PR

 三菱樹脂は,液晶や半導体製造装置などの材料として使用される工業用硬質塩化ビニル板「ヒシプレート」の全製品において,鉛系安定剤を使用しない鉛フリー製品の開発を完了した。これら全製品に対し,順次,鉛フリー製品への切り替えを実施する。工業用硬質塩化ビニル板の全製品を鉛フリー化するのは業界初だ。

 欧州での特定有害物質の使用制限に関するRoHS指令や,国内のPRTR法(化学物質管理促進法)など,各国で環境負荷物質の低減に向けた動きが活発になってきている。それを受けて,三菱樹脂では2005年から,工業用硬質塩化ビニル板で使用している鉛系安定剤の使用中止を目指し,他の安定剤への切り替えによる鉛フリー化の検討とその開発を進めてきた。

 安定剤は,塩化ビニル製品の物性の変化や品質低下を防ぐために使用するが,鉛系安定剤は汎用的で品質にも優れているため,工業用塩化ビニル板の安定剤として広く使用されてきた。

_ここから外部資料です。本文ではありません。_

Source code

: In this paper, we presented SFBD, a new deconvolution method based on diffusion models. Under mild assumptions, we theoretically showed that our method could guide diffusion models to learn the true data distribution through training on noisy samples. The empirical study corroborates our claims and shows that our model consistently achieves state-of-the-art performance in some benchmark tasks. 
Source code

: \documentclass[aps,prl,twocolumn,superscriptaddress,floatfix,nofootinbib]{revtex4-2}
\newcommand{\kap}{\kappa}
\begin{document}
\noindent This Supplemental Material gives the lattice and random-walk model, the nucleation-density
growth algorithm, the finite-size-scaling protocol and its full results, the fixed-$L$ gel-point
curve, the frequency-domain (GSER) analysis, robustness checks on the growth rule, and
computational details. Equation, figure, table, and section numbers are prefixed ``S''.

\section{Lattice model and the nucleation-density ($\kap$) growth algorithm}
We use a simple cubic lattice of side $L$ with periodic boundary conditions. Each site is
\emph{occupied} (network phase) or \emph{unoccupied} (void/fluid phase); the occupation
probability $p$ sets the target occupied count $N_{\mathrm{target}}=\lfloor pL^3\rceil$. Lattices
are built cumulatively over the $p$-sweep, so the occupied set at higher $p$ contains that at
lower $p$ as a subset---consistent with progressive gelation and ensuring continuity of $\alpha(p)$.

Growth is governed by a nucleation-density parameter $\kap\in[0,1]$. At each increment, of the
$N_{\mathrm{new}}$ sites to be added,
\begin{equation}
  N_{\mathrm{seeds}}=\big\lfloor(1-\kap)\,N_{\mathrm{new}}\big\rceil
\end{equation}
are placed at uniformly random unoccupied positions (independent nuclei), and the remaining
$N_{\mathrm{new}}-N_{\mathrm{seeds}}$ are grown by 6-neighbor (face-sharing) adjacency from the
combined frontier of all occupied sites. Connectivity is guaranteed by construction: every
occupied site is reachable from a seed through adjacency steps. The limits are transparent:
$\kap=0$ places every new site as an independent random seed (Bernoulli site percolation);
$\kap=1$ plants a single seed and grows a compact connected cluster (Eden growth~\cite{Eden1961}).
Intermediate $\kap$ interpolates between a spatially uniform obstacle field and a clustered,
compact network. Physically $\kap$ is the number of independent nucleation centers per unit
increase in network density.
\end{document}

同社は,鉛を使わない安定剤を見つけ,色調や耐熱性,引っ張り弾性率などの変化を,生産条件の改良や配合設計の工夫で軽減し,すべての製品において鉛フリー化を実現した。

 また,工業用硬質塩化ビニル板を使った各種製造装置の組み立て時に使用する塩化ビニル系の補助材料でも,一部の製品を除き鉛フリー化を実現しており,近日中にすべての補助材料で鉛フリー化を実施する予定。